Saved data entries
::::::::::

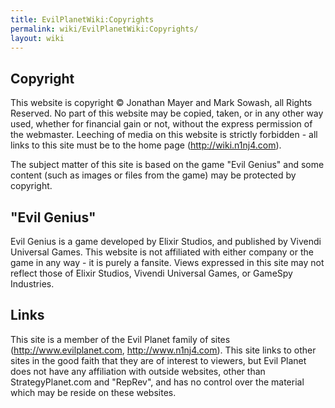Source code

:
 ```yaml
---
title: EvilPlanetWiki:Copyrights
permalink: wiki/EvilPlanetWiki:Copyrights/
layout: wiki
---
```


Copyright
---------

This website is copyright © Jonathan Mayer and Mark Sowash, all Rights
Reserved. No part of this website may be copied, taken, or in any other
way used, whether for financial gain or not, without the express
permission of the webmaster. Leeching of media on this website is
strictly forbidden - all links to this site must be to the home page
(http://wiki.n1nj4.com).

The subject matter of this site is based on the game "Evil Genius" and
some content (such as images or files from the game) may be protected by
copyright.

"Evil Genius"
-------------

Evil Genius is a game developed by Elixir Studios, and published by
Vivendi Universal Games. This website is not affiliated with either
company or the game in any way - it is purely a fansite. Views expressed
in this site may not reflect those of Elixir Studios, Vivendi Universal
Games, or GameSpy Industries.

Links
-----

This site is a member of the Evil Planet family of sites
(http://www.evilplanet.com, <http://www.n1nj4.com>). This site links to
other sites in the good faith that they are of interest to viewers, but
Evil Planet does not have any affiliation with outside websites, other
than StrategyPlanet.com and "RepRev", and has no control over the
material which may be reside on these websites.
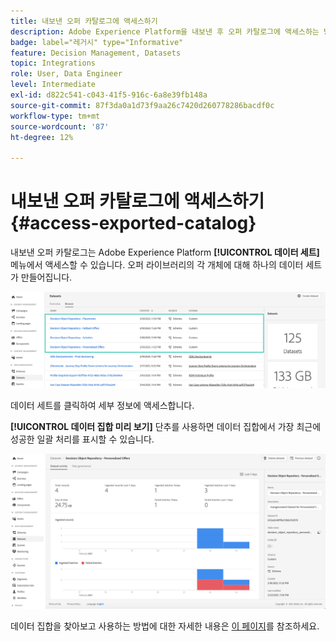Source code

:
 ```yaml
---
title: 내보낸 오퍼 카탈로그에 액세스하기
description: Adobe Experience Platform을 내보낸 후 오퍼 카탈로그에 액세스하는 방법에 대해 알아봅니다
badge: label="레거시" type="Informative"
feature: Decision Management, Datasets
topic: Integrations
role: User, Data Engineer
level: Intermediate
exl-id: d822c541-c043-41f5-916c-6a8e39fb148a
source-git-commit: 87f3da0a1d73f9aa26c7420d260778286bacdf0c
workflow-type: tm+mt
source-wordcount: '87'
ht-degree: 12%

---
```


# 내보낸 오퍼 카탈로그에 액세스하기 {#access-exported-catalog}

내보낸 오퍼 카탈로그는 Adobe Experience Platform **[!UICONTROL 데이터 세트]** 메뉴에서 액세스할 수 있습니다. 오퍼 라이브러리의 각 개체에 대해 하나의 데이터 세트가 만들어집니다.

![](../assets/datasets-list.png)

데이터 세트를 클릭하여 세부 정보에 액세스합니다.

**[!UICONTROL 데이터 집합 미리 보기]** 단추를 사용하면 데이터 집합에서 가장 최근에 성공한 일괄 처리를 표시할 수 있습니다.

![](../assets/dataset-activity.png)

데이터 집합을 찾아보고 사용하는 방법에 대한 자세한 내용은 [이 페이지](../../data/get-started-datasets.md)를 참조하세요.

::::::::::

> [Try it] Nothing but the lines from the first line of the data through the line with "# 내보낸 오퍼 카탈로그에" belongs in the answer, copied exactly and without pictures.

> [Answer area]
Source code

:
 ```yaml
---
title: EvilPlanetWiki:Copyrights
permalink: wiki/EvilPlanetWiki:Copyrights/
layout: wiki
---
```


Copyright
---------

This website is copyright © Jonathan Mayer and Mark Sowash, all Rights
Reserved. No part of this website may be copied, taken, or in any other
way used, whether for financial gain or not, without the express
permission of the webmaster. Leeching of media on this website is
strictly forbidden - all links to this site must be to the home page
(http://wiki.n1nj4.com).

The subject matter of this site is based on the game "Evil Genius" and
some content (such as images or files from the game) may be protected by
copyright.

"Evil Genius"
-------------

Evil Genius is a game developed by Elixir Studios, and published by
Vivendi Universal Games. This website is not affiliated with either
company or the game in any way - it is purely a fansite. Views expressed
in this site may not reflect those of Elixir Studios, Vivendi Universal
Games, or GameSpy Industries.

Links
-----

This site is a member of the Evil Planet family of sites
(http://www.evilplanet.com, <http://www.n1nj4.com>). This site links to
other sites in the good faith that they are of interest to viewers, but
Evil Planet does not have any affiliation with outside websites, other
than StrategyPlanet.com and "RepRev", and has no control over the
material which may be reside on these websites.
Source code

:
 ```yaml
---
title: 내보낸 오퍼 카탈로그에 액세스하기
description: Adobe Experience Platform을 내보낸 후 오퍼 카탈로그에 액세스하는 방법에 대해 알아봅니다
badge: label="레거시" type="Informative"
feature: Decision Management, Datasets
topic: Integrations
role: User, Data Engineer
level: Intermediate
exl-id: d822c541-c043-41f5-916c-6a8e39fb148a
source-git-commit: 87f3da0a1d73f9aa26c7420d260778286bacdf0c
workflow-type: tm+mt
source-wordcount: '87'
ht-degree: 12%

---
```


# 내보낸 오퍼 카탈로그에 액세스하기 {#access-exported-catalog}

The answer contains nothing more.